# On this week's show.....2023



## Kenbo

Well it's another year and another season of Acutabove Woodworkings on YouTube. I hope that everyone enjoyed last years episodes and that you will continue to enjoy the show as the 2023 season progresses. Thanks for tuning in everyone.

Reactions: Like 4


----------



## Kenbo




----------



## Kenbo




----------



## Mr. Peet

Kenbo said:


> Well it's another year and another season of Acutabove Woodworkings on YouTube. I hope that everyone enjoyed last years episodes and that you will continue to enjoy the show as the 2023 season progresses. Thanks for tuning in everyone.

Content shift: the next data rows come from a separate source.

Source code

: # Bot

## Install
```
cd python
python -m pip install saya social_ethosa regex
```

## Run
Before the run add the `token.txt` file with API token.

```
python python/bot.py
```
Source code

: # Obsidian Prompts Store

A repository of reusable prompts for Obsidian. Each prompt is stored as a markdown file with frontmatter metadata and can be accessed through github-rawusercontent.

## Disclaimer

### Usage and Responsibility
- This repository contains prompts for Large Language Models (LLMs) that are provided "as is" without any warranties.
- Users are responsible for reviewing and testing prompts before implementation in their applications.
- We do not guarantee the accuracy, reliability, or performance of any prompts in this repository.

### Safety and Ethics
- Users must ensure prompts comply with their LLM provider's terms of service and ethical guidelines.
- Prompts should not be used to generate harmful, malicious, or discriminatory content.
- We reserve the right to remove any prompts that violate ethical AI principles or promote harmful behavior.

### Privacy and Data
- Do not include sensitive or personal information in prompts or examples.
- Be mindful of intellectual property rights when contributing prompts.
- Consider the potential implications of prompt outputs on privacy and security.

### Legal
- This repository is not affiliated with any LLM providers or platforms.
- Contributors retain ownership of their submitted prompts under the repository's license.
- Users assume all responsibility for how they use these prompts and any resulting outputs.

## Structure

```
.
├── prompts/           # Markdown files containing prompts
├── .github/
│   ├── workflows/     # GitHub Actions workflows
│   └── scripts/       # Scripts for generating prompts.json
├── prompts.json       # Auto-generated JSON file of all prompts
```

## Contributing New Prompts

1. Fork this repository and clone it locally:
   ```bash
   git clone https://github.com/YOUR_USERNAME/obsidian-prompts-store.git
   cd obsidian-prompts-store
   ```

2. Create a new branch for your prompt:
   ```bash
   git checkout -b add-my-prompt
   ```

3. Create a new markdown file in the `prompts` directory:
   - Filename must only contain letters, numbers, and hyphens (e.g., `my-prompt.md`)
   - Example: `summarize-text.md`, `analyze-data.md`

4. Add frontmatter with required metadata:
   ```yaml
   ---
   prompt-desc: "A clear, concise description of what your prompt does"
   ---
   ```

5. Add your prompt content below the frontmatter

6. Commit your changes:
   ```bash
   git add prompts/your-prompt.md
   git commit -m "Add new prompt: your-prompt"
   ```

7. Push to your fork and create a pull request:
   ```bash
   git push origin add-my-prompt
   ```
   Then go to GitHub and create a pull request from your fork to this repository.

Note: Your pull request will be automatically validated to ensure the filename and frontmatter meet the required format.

Why let the dog bother you? Hearing it shows you work in the real world. A simple reference to the dog even adds to your humanity. "There goes the four legged alarm", "Is it worth barking at?" "Wonder if there is a delivery?" "That dog's timing is great, for someone" "Who let the dog out" and so on. How late do you film? Sometimes I get tired just watching you, and it is usually during the day. Keep on rocking out winners.

What did you do on boxing day?


----------



## Don Ratcliff

I've got 2 words for you @Kenbo "Que cards" and in the top corner write the words "put down the granola bar, they make you burp A LOT" and for crying out loud, take your Oldman naps before shooting.

Reactions: Funny 1


----------